- _About this task_:
Restate each entry below exactly; pictures stay out of the copy.

** Opening Material for this exercise block **

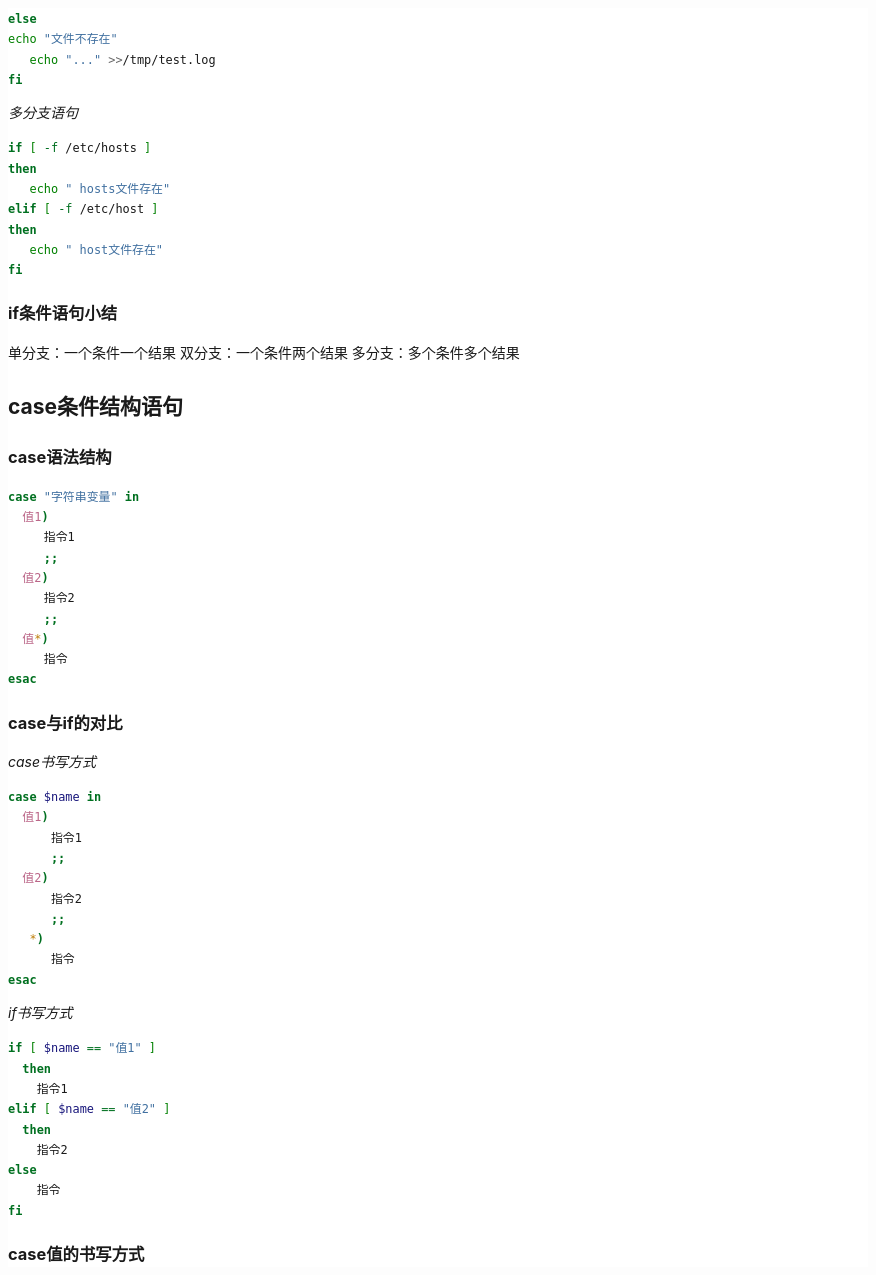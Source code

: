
 ```bash
else
echo "文件不存在"
   echo "..." >>/tmp/test.log
fi
```
*多分支语句*
```bash
if [ -f /etc/hosts ]  
then
   echo " hosts文件存在"
elif [ -f /etc/host ]
then
   echo " host文件存在"
fi
```
### if条件语句小结
单分支：一个条件一个结果
双分支：一个条件两个结果
多分支：多个条件多个结果

## case条件结构语句
### case语法结构
```bash
case "字符串变量" in 
  值1)
     指令1
     ;;
  值2)
     指令2
     ;;
  值*)
     指令
esac
```
### case与if的对比
*case书写方式*
```bash
case $name in
  值1) 
      指令1
      ;;
  值2) 
      指令2
      ;;
   *) 
      指令
esac
```
*if书写方式*
```bash
if [ $name == "值1" ]
  then 
    指令1
elif [ $name == "值2" ]
  then 
    指令2
else
    指令    
fi
```
### case值的书写方式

** Closing Material for this exercise block **

- _Solution for this problem_:
Source code

:
 ```bash
else
echo "文件不存在"
   echo "..." >>/tmp/test.log
fi
```
*多分支语句*
```bash
if [ -f /etc/hosts ]  
then
   echo " hosts文件存在"
elif [ -f /etc/host ]
then
   echo " host文件存在"
fi
```
### if条件语句小结
单分支：一个条件一个结果
双分支：一个条件两个结果
多分支：多个条件多个结果

## case条件结构语句
### case语法结构
```bash
case "字符串变量" in 
  值1)
     指令1
     ;;
  值2)
     指令2
     ;;
  值*)
     指令
esac
```
### case与if的对比
*case书写方式*
```bash
case $name in
  值1) 
      指令1
      ;;
  值2) 
      指令2
      ;;
   *) 
      指令
esac
```
*if书写方式*
```bash
if [ $name == "值1" ]
  then 
    指令1
elif [ $name == "值2" ]
  then 
    指令2
else
    指令    
fi
```
### case值的书写方式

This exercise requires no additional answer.